--- START ---

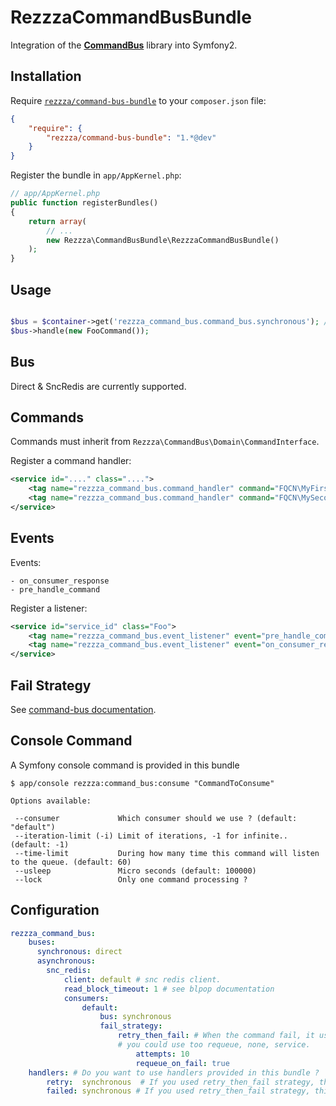 RezzzaCommandBusBundle
======================

Integration of the [**CommandBus**](http://github.com/rezzza/command-bus) library
into Symfony2.

Installation
------------

Require [`rezzza/command-bus-bundle`](https://packagist.org/packages/rezzza/command-bus-bundle)
to your `composer.json` file:


```json
{
    "require": {
        "rezzza/command-bus-bundle": "1.*@dev"
    }
}
```

Register the bundle in `app/AppKernel.php`:

```php
// app/AppKernel.php
public function registerBundles()
{
    return array(
        // ...
        new Rezzza\CommandBusBundle\RezzzaCommandBusBundle()
    );
}
```

Usage
-----

```php

$bus = $container->get('rezzza_command_bus.command_bus.synchronous'); // synchronous is the name you given to your bus in configuration.
$bus->handle(new FooCommand());
```

Bus
---

Direct & SncRedis are currently supported.

Commands
--------

Commands must inherit from `Rezzza\CommandBus\Domain\CommandInterface`.

Register a command handler:

```xml
<service id="...." class="....">
    <tag name="rezzza_command_bus.command_handler" command="FQCN\MyFirstActionCommand" /> <!-- when handle this command, method `myFirstAction` will be handled. -->
    <tag name="rezzza_command_bus.command_handler" command="FQCN\MySecondActionCommand" method="myMethod" />
</service>
```

Events
------

Events:

    - on_consumer_response
    - pre_handle_command

Register a listener:

```xml
<service id="service_id" class="Foo">
    <tag name="rezzza_command_bus.event_listener" event="pre_handle_command" method="onPreHandleCommand" />
    <tag name="rezzza_command_bus.event_listener" event="on_consumer_response" method="onConsumerResponse" />
</service>

```

Fail Strategy
-------------

See [command-bus documentation](https://github.com/rezzza/command-bus#fail-strategies).

Console Command
---------------

A Symfony console command is provided in this bundle

```
$ app/console rezzza:command_bus:consume "CommandToConsume"

Options available:

 --consumer             Which consumer should we use ? (default: "default")
 --iteration-limit (-i) Limit of iterations, -1 for infinite.. (default: -1)
 --time-limit           During how many time this command will listen to the queue. (default: 60)
 --usleep               Micro seconds (default: 100000)
 --lock                 Only one command processing ?
```


Configuration
-------------

```yaml
rezzza_command_bus:
    buses:
      synchronous: direct
      asynchronous:
        snc_redis:
            client: default # snc redis client.
            read_block_timeout: 1 # see blpop documentation
            consumers:
                default:
                    bus: synchronous
                    fail_strategy:
                        retry_then_fail: # When the command fail, it uses this strategy.
                        # you could use too requeue, none, service.
                            attempts: 10
                            requeue_on_fail: true
    handlers: # Do you want to use handlers provided in this bundle ?
        retry:  synchronous  # If you used retry_then_fail strategy, this handler is linked to Retry commands.
        failed: synchronous # If you used retry_then_fail strategy, this handler is linked to Failed commands.
```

--- END ---

Scan the listing above and copy all lines containing the word "AppKernel".

Register the bundle in `app/AppKernel.php`:
// app/AppKernel.php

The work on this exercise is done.